With the advent of the railways in the 1830's, Cherry Orchard Road ceased to be a quiet rural lane and railway workers+ cottages sprang up, many with the still-visible date of 1838.
Towards the end of the 18th Century, the area was still heavily wooded, with pleasant lanes and hedgerows .Between Addiscombe and Cherry Orchard and Lebanon Roads, Captain John Brickwood built his mansion 'well back from the road amongst stately trees which shielded his property from the gaze of the vulgar' (to quote the Parish magazine of 1947). There was a prospect toward Penge and Beckenham over a lake to pleasantly wooded hills. Captain Brickwood was notable for his organisation of a local militia (a forerunner of the Home Guard) in readiness for any Napoleonic invasion. Subsequently, the house was owned by Sir Benjamin Hallowell, one of Nelson's admirals at Trafalgar. (Brickwood grounds can be sen at the left hand side of the 1850 map below).
The estate was eventually sold off in 1907/8 as lots for building development, and the area became traversed by roads, such as Lebanon, Cedar, Blake, and of course, Brickwood Road.

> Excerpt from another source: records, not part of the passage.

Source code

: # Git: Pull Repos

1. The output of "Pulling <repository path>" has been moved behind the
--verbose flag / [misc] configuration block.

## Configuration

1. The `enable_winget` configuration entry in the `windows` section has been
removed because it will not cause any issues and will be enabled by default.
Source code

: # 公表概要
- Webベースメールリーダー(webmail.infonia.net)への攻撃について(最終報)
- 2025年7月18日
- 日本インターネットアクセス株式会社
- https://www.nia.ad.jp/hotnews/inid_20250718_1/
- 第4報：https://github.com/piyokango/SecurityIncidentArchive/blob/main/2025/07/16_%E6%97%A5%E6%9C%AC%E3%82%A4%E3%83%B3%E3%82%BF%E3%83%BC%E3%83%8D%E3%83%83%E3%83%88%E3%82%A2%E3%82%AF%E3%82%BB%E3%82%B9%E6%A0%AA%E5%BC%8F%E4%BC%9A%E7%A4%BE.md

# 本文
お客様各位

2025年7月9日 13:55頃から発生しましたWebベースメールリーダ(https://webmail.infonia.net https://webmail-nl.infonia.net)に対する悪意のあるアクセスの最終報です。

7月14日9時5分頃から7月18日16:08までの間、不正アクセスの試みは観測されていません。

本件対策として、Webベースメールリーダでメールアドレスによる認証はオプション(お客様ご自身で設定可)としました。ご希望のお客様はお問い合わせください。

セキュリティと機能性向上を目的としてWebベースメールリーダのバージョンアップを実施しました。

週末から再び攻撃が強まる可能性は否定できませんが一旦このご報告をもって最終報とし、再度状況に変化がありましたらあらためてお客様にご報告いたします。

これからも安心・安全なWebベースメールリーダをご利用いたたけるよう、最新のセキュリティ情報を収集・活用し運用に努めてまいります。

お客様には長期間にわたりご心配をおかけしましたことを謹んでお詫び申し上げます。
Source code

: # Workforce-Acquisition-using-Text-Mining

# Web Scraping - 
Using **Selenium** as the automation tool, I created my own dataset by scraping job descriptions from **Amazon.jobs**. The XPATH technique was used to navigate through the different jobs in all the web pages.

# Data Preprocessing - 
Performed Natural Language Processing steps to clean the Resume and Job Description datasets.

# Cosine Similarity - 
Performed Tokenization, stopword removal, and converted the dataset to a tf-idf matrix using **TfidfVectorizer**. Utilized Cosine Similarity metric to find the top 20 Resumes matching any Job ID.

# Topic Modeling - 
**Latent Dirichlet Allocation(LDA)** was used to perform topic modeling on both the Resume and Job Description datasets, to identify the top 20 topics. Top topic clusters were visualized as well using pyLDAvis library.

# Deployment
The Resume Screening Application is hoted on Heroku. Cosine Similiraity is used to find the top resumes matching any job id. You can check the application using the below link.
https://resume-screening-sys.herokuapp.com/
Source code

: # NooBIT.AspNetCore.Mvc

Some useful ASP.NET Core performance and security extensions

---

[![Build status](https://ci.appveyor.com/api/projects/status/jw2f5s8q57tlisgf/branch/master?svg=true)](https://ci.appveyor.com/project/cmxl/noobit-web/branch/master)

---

Addiscombe College and the East India Company 1809 to 1861
The Heron mansion house (at the corner of Outram Road and Mulberry Lane) was rebuilt in 1702 by the Draper family, who were well known in high society. In 1809, the then owner, Emelius Henry Radcliffe sold the house to the East India Company and the mansion became surrounded by other college buildings. Pembroke Lodge now stands on the site of the original mansion. The house was leased at one time~ to one of Pitt's ministers. George III and Prime Minister Pitt frequently stayed at the house. The estate can be seen at the centre right of the 1850 map above.
The Mansion: the house was reputedly very finely detailed internally, with intricate plasterwork, fine staircases and fireplaces.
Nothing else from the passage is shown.